The walk in was uneventful, according to JC, with no time to do anything more than hit the sack. Early the next morning, everyone awoke and preparations were made for the days hunting. “I had never hunted before, so they gave me a rifle and showed me how to shoot it,” JC said. “We went out right near the cabin. They showed me how to load it and shoot it and put the safety on. It kind of scared me.” JC paused for a moment. “I really wasn’t there to hunt. I just had never been in the woods, if you know what I mean? So, I’m an animal lover anyway, so I wasn’t going to shoot anything.”

There were five of them that day: JC’s friend, his friend’s little brother, their father, and his friend’s uncle, with JC making the fifth. With the uneven number, one would have to man a deer stand solo. JC drew the unlucky lot, and they took him out to their farthest deer stand. JC described the deer stand to me. “It was like a platform, and it had camouflage covering on it, and I’d been told it was a hunting blind. The only thing I could see out of was like a mail slot. It was a wooden platform floor. It didn’t have any walls, but the camouflage served as the walls of it. It was covered completely. It had a roof on it and everything.“ JC climbed up into the stand while it was still dark and listened as the sounds of the other men faded into the distance. But JC was not afraid at this point, he was excited to be out in the woods watching the animals that pass near the blind. “The wildlife started coming around. I saw a couple deer,” he said, and these he declined to shoot. “I saw a small black bear.
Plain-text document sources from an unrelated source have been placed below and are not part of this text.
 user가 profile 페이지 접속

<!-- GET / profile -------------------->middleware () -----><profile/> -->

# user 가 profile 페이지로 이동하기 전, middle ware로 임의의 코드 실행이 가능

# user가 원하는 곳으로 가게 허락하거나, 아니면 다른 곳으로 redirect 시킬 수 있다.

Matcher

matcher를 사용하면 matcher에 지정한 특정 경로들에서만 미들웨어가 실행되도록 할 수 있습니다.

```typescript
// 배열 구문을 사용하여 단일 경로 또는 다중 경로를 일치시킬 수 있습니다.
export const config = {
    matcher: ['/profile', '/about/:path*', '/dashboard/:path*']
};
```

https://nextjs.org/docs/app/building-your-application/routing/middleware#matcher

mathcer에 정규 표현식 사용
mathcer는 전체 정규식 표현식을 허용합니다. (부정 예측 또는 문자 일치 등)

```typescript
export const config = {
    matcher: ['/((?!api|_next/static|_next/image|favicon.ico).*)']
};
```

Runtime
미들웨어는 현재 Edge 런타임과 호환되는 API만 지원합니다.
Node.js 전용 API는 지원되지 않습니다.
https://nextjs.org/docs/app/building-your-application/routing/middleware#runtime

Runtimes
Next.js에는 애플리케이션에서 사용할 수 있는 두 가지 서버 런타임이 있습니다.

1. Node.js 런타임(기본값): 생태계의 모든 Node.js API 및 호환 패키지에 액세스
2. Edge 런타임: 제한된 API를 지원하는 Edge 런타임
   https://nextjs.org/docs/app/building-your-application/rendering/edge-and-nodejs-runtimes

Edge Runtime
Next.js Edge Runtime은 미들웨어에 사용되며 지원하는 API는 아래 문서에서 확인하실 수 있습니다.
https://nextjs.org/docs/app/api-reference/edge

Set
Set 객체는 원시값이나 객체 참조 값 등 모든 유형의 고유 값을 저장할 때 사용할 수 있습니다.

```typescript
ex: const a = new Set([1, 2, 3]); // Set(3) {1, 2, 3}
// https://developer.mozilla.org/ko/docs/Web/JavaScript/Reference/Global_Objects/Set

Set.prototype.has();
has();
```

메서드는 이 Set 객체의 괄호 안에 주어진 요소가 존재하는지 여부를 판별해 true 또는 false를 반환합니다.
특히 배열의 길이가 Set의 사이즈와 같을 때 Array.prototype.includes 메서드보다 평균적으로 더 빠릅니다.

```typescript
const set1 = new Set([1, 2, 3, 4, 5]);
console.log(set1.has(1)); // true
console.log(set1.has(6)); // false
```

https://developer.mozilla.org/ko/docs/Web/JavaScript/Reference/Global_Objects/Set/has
I don’t know if it was a cub or if it was just a small one. I caught a glimpse of it as it ran by. And I also saw like, raccoon, or other little small stuff, which was pretty cool to me because I had never seen any of them before.”

But this idyllic scene was not to last. At about 9 o’clock, JC caught a whiff of something awful. “ It was like a dog that had been rolling in crap,” he said. “It was really bad. It was so bad it made my eyes water and it made me gag. Then I started having dry heaves, like I was going to vomit.” Maybe because he hadn’t yet eaten that day, JC was able to hold off the nausea. But the trouble didn’t stop there. “Then I felt like a static electricity shock, it felt like, and kind of.. have you been shocked before, it’s like your just frozen? All the hairs on your body are standing up, and you’re just stuck there, I guess. Then I started feeling like, I could feel my internal organs.. my heart, my lungs. I don’t know how to describe it, I’ve never been able to feel it before, but I could feel them. I can’t explain it, but maybe they were getting some kind of trauma. It was just the weirdest thing I had ever felt. And then I started having some kind of muscle spasms or nervous spasms, really bad, and I kind of slumped down on the floor of the deer stand, and curled up in the fetal position.” JC thinks he was on the floor for about five minutes, and then the strange feelings began to lessen.
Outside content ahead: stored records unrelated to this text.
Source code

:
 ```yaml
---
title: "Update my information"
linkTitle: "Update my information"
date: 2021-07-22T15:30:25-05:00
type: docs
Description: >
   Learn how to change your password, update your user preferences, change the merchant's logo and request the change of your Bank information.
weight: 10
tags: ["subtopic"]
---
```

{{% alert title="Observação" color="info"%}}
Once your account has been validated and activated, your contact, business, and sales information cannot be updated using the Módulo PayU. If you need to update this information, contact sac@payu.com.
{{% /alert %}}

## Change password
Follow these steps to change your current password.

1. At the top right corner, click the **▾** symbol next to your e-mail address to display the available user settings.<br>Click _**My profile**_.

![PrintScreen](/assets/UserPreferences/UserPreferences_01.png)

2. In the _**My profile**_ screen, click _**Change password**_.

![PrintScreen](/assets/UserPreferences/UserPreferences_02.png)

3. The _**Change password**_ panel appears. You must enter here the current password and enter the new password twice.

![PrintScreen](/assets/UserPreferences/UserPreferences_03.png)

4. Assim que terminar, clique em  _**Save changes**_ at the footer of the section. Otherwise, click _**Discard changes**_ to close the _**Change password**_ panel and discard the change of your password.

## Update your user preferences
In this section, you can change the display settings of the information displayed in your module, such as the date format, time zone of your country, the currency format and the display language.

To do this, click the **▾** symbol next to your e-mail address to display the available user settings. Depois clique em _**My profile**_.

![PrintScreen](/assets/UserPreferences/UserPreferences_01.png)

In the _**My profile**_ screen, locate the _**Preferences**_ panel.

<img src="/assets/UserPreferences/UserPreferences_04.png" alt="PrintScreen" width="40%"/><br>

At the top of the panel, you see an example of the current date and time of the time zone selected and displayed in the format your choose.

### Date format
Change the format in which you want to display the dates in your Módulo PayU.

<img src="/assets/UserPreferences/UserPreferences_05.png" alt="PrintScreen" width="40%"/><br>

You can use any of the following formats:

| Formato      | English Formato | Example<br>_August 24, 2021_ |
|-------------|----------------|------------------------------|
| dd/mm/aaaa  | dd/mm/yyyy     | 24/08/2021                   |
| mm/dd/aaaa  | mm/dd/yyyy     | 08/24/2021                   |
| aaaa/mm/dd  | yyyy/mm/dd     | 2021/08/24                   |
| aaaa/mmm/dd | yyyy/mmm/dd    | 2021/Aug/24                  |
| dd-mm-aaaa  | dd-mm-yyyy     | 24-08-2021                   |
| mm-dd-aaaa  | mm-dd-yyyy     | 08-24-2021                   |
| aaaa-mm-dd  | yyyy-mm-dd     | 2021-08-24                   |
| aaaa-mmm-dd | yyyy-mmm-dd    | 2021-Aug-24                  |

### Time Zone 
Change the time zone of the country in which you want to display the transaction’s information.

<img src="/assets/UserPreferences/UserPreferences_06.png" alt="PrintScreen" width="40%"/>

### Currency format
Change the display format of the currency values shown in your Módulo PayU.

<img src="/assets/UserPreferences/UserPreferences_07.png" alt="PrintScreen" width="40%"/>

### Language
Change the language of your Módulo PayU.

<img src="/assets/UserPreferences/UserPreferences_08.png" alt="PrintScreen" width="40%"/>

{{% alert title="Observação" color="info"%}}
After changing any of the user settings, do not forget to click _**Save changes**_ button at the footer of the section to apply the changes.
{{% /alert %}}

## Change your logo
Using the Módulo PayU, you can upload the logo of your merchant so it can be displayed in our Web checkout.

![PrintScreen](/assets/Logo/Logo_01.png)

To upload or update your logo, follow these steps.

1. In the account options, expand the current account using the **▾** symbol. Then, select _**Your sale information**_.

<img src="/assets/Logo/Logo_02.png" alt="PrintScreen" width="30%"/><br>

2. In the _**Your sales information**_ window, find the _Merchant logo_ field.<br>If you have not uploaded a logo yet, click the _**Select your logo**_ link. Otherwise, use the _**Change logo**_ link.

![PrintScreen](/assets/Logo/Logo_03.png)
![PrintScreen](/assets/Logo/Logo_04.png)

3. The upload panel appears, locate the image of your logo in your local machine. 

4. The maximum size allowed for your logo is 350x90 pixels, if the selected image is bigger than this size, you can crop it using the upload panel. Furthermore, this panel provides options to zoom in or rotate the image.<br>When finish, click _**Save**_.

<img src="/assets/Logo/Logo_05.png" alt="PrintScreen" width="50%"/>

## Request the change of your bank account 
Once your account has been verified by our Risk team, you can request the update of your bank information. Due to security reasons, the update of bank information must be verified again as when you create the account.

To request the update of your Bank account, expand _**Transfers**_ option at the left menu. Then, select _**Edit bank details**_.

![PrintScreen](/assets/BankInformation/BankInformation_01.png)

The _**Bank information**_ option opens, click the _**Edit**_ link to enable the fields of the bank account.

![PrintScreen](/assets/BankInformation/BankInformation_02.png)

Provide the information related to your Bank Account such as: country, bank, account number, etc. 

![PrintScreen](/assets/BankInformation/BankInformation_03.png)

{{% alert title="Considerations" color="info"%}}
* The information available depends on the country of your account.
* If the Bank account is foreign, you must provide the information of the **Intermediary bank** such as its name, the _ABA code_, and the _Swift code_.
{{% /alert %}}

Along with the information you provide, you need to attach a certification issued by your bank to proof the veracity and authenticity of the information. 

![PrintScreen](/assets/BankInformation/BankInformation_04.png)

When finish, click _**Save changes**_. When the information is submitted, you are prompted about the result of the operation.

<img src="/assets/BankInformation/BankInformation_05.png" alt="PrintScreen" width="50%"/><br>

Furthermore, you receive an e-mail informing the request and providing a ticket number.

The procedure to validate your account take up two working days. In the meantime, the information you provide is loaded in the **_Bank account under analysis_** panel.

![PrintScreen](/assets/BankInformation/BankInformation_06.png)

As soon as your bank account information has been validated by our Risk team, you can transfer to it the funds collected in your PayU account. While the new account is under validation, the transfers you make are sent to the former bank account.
I asked JC what he thought at the time about what might have caused the feelings, and he gave it some thought. “I didn’t know what.. when that was happening to me, I don’t know what it was. I really don’t remember what I was thinking. I just knew that I had never felt anything like that. Before or since. Never felt anything like that.”

Readers of this blog will perhaps think of the infrasound hypothesis at this point.

At this point JC was pretty disoriented. “I was really groggy and kind of getting myself back together. I sat back up, and was like, what the hell was that? And I started to look out the deer stand again. Then all the sudden I started hearing something, like footsteps, like branches breaking, like leaves crunching, like bushes rattling. Like something was moving through the forest. I was thinking, oh thank God! I hope it’s my friend and his dad coming to get me out of this.” But it was not his friends returning to fetch him.

I don't think it's necessary to get into the actual experience of what may have been a hallucination. Let me share with you my own experience regarding sleep paralysis. It happens to me often. Not only that but also lucid dreams and highly vivid an super-real dreams where I am sure I am awake and tesing myself to ensure that I am awake. I can recall any number of these dreams as though they were real experiences. I can recall with vivid detail such dreams going back to my childhood. Only by the nature of the experience am I able to differentiate them from memories of real occurences.

When I experience sleep paralysis it is almost always when I am between sleeping and waking. Sometimes I don't realize I have been sleeping. I feel and begin to hear a malevolent presence in my vicinity. Sometimes I can begin to see or feel something and realize I am unable to move. Sometimes I am lying prone but sometimes curled up on my side. This is where the natural fear sets in. Over the years it has happened so much that sometimes I become somewhat aware that I am in a state of paralysis. Sometimes I become intent on fighting the paralysis but sometimes my focus goes to a type of rage against the phantom being harrassing me. My sense of time becomes very distorted and sometimes I can see the most vivid beings. Invariably when I fully regain conciousness and movement I am out of it and feel like I've been through an ordeal.

Again, I'm not saying sleep paralysis is the best explanation for your experience but frankly it is a much better one than to think there really was a 9ft by 6ft gargantuan land beast at the mulberry bush. Think about it carefully and let's have a look again at cos' excellent diagram:



If what you described is accurate, then what you witnessed was a true giant. Absolutely the one of the very biggest land mammals in the world that lives and breeds on the east coast of the continental U.S. amongst well traversed human habitated areas and yet never once have we been able to find even a shred of reliable evidence let alone a type specimen.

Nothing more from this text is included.